**Activity:** Tell how many lines in the data below contain "utils", using one number as the whole reply.

**Records for this exercise:**
+++
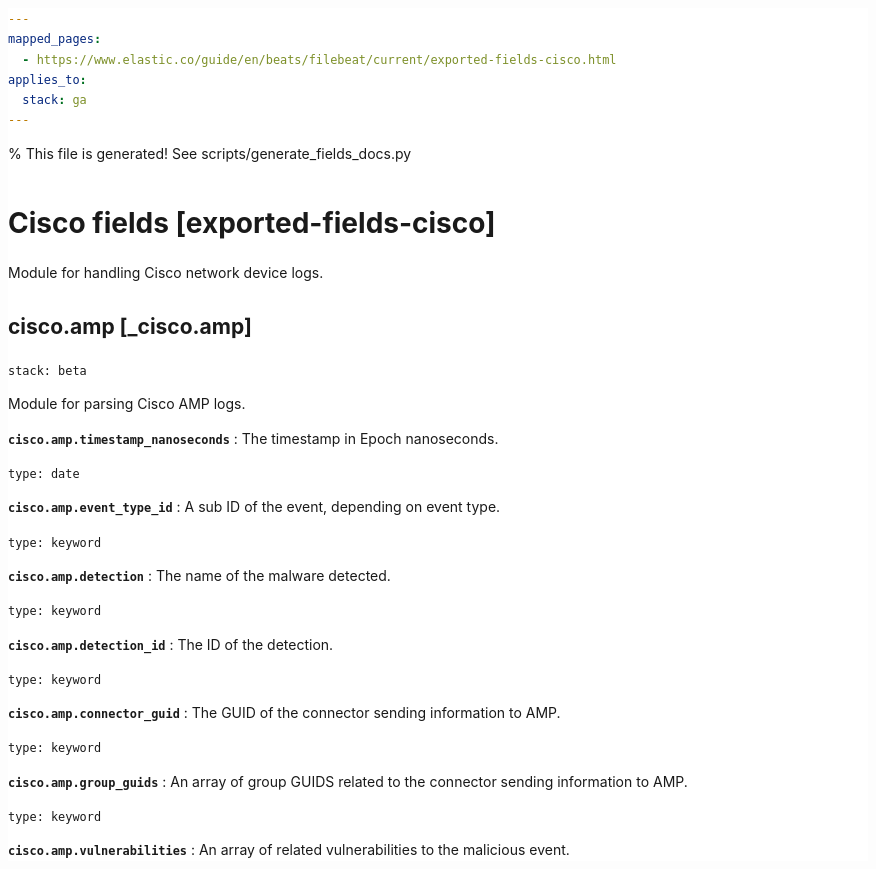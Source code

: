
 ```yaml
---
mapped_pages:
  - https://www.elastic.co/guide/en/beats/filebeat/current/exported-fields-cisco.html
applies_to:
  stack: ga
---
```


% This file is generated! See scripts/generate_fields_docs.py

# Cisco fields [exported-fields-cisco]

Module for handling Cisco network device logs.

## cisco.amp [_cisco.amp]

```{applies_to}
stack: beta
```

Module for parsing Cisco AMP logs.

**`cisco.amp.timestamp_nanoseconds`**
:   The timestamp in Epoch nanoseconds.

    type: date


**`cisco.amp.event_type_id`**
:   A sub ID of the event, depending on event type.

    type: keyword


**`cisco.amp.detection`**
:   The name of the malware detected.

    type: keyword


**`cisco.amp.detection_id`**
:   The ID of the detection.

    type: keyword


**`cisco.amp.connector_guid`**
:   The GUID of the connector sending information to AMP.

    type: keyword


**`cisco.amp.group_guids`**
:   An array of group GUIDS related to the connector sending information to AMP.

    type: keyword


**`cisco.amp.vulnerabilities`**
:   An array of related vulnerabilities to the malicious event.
+++
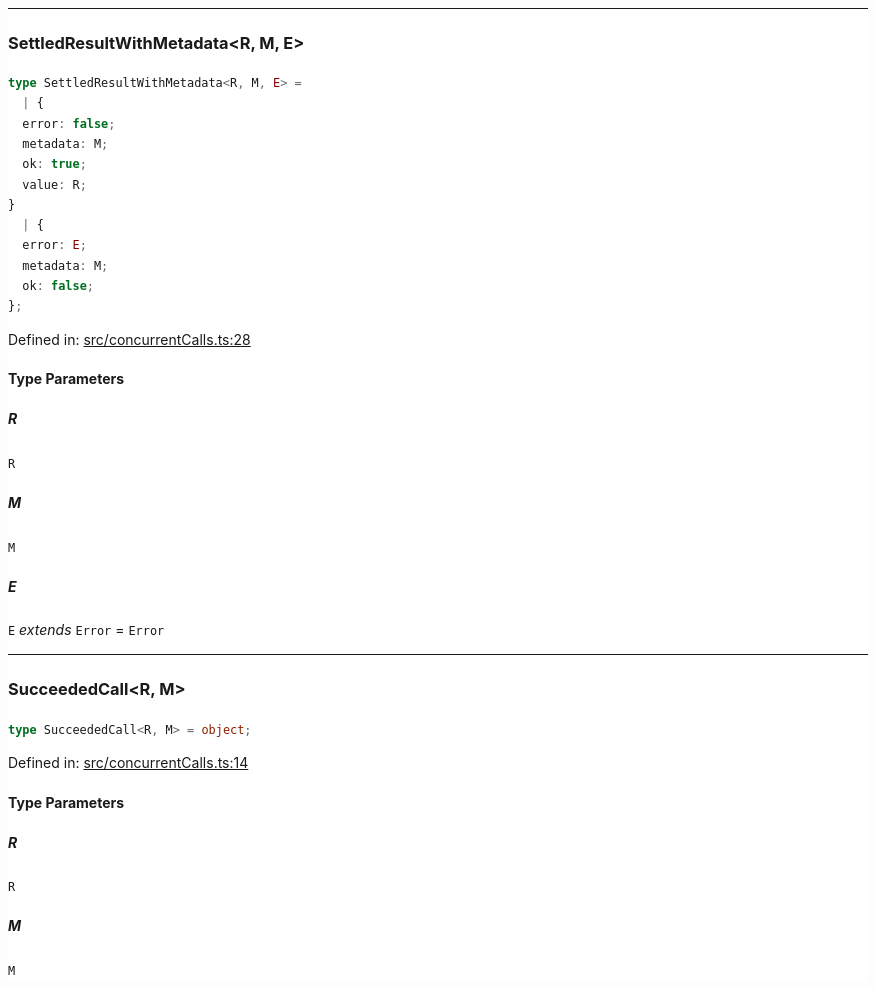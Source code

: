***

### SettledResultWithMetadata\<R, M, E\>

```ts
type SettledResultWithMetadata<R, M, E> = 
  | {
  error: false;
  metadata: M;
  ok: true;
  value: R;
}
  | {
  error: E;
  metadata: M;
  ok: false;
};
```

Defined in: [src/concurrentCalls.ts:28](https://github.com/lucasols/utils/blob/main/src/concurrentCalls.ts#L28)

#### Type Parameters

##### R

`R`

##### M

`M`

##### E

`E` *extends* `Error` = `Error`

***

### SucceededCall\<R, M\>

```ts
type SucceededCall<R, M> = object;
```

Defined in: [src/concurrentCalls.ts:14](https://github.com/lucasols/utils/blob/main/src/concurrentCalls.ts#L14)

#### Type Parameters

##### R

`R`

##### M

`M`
+++
**Output:** 2